# Task requirements
From the line containing "1. Замена favicon )." down to the line containing "4. Добавлена возможность" in the records below, reproduce every line exactly, ends included, and omit all others.

*** Exercise input ***

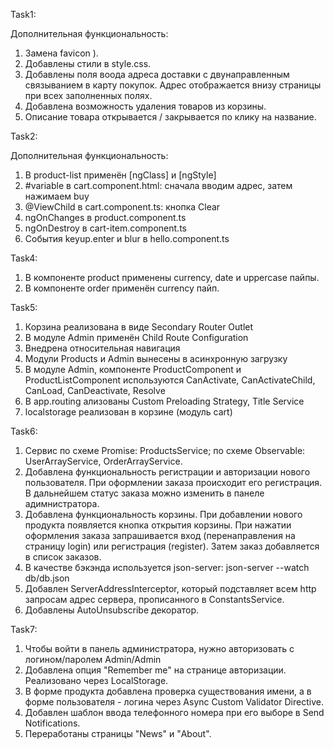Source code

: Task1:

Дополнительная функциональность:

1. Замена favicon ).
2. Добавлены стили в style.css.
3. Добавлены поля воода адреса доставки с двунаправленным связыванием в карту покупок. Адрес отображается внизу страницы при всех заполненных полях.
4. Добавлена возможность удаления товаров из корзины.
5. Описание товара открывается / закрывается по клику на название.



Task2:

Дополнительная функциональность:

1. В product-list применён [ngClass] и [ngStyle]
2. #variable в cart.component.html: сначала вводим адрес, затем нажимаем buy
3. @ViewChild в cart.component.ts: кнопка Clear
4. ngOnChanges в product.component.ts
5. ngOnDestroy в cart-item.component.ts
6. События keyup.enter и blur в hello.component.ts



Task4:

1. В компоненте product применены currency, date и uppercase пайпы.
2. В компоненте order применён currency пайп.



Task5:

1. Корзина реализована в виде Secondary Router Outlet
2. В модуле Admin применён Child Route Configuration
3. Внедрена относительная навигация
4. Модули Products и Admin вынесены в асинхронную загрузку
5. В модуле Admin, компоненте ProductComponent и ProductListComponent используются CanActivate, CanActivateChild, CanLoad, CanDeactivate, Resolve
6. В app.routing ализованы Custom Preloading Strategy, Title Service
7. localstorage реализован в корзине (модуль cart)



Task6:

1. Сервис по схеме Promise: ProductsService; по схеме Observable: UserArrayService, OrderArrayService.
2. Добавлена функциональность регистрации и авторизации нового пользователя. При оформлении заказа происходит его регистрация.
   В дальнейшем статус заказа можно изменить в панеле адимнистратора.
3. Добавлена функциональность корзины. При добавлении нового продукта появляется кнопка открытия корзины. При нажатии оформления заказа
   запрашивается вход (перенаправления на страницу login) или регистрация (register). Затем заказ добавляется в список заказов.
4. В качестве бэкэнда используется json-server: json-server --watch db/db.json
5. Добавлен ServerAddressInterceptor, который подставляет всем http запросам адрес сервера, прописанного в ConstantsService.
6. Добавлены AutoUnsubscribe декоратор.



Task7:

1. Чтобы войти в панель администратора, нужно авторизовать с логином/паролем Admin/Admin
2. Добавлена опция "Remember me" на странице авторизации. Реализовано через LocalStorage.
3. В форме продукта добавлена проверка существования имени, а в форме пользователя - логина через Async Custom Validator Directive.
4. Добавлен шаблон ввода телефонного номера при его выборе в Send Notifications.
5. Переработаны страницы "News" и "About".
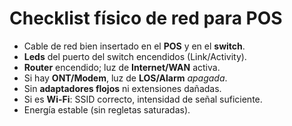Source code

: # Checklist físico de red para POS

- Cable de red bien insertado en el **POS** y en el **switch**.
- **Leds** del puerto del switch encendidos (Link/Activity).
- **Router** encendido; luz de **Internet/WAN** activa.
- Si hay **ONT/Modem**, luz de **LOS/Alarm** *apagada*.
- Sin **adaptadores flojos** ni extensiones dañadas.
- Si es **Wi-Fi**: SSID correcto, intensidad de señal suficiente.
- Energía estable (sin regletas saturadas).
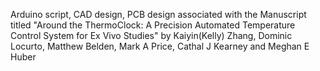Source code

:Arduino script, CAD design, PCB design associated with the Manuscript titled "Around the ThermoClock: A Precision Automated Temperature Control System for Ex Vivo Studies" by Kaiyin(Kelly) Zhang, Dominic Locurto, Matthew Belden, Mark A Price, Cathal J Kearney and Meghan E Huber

***
*** Exercise input ***

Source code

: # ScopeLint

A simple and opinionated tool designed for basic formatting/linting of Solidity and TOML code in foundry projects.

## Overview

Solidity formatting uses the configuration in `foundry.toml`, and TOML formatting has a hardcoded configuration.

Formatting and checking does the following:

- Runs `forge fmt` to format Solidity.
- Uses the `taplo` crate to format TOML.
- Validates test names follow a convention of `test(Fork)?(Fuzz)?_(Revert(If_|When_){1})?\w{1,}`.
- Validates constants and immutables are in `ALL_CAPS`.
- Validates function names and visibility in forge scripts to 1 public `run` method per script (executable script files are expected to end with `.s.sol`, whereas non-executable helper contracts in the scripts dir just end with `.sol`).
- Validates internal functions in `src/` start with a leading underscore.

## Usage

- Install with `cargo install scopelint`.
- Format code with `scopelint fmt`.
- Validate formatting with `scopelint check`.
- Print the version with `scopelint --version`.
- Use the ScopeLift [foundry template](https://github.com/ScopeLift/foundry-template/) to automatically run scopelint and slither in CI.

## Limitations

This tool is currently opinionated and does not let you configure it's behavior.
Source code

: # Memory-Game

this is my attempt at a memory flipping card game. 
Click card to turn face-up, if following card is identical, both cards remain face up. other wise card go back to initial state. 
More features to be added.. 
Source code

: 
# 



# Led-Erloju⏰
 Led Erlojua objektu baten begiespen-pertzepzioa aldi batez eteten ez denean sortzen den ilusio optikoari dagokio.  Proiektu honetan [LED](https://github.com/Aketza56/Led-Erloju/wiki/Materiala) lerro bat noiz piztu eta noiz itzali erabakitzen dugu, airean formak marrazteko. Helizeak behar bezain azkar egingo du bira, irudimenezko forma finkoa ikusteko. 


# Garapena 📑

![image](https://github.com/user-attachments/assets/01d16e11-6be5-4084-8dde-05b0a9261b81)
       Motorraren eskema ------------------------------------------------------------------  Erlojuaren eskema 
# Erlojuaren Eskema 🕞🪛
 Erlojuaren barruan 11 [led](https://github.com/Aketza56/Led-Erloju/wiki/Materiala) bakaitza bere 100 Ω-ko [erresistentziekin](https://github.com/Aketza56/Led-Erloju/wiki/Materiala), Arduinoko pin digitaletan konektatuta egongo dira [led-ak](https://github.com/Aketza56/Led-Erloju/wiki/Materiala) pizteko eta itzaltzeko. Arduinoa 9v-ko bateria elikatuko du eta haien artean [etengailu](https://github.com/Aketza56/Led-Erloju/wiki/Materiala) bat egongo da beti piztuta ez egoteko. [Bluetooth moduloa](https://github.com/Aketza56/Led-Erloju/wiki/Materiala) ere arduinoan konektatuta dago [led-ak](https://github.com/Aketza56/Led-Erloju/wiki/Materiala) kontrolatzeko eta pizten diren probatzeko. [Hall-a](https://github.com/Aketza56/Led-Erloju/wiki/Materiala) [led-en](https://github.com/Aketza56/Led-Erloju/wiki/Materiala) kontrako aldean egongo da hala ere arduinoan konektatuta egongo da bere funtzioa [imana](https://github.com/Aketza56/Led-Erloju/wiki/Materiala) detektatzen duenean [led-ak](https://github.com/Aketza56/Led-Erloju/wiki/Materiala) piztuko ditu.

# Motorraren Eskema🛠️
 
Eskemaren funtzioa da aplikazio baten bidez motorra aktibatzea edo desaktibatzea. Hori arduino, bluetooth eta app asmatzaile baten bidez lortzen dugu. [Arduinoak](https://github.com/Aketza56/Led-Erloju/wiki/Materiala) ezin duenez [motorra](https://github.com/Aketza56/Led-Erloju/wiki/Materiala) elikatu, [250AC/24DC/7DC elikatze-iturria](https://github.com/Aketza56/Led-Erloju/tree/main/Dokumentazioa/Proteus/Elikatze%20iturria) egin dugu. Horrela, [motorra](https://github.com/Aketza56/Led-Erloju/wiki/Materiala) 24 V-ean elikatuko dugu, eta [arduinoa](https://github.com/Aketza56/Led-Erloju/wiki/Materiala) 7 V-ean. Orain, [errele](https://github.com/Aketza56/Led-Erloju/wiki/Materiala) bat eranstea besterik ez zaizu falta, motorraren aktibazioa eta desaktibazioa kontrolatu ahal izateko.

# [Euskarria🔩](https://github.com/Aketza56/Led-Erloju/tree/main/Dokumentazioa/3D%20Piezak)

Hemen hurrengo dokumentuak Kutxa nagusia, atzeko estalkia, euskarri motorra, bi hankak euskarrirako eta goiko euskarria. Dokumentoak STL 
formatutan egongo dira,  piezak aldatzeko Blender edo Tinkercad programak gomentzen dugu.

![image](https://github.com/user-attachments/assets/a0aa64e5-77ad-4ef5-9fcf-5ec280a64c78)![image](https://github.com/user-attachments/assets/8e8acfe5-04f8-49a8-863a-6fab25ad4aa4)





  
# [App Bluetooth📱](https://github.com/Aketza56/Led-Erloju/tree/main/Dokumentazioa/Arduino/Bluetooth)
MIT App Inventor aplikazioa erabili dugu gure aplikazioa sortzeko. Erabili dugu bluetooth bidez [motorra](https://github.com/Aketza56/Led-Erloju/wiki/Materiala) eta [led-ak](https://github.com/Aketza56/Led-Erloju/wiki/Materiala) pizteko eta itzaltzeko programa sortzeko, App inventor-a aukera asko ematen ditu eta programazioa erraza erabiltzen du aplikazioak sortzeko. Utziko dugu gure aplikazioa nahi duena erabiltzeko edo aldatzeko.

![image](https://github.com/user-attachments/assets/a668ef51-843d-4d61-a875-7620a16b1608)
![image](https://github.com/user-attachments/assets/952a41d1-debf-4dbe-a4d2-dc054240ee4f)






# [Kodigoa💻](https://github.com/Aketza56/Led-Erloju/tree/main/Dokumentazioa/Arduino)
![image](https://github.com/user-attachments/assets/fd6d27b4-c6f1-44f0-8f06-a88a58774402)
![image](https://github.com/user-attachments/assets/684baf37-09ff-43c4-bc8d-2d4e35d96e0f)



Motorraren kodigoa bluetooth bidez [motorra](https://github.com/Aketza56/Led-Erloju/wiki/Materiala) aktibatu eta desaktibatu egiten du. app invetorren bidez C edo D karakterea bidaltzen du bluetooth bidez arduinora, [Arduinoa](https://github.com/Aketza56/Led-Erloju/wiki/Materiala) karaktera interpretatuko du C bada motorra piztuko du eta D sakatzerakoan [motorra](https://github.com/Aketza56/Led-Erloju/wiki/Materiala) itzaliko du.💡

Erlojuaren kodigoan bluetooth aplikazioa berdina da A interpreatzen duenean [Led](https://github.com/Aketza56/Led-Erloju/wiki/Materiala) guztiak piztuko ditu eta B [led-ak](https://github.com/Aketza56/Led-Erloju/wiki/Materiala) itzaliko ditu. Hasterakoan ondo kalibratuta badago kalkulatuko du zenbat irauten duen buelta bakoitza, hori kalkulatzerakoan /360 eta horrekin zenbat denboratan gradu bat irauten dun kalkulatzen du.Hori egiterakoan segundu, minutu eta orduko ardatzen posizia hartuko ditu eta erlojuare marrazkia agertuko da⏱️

***

# Written answer
1. Замена favicon ).
2. Добавлены стили в style.css.
3. Добавлены поля воода адреса доставки с двунаправленным связыванием в карту покупок. Адрес отображается внизу страницы при всех заполненных полях.
4. Добавлена возможность удаления товаров из корзины.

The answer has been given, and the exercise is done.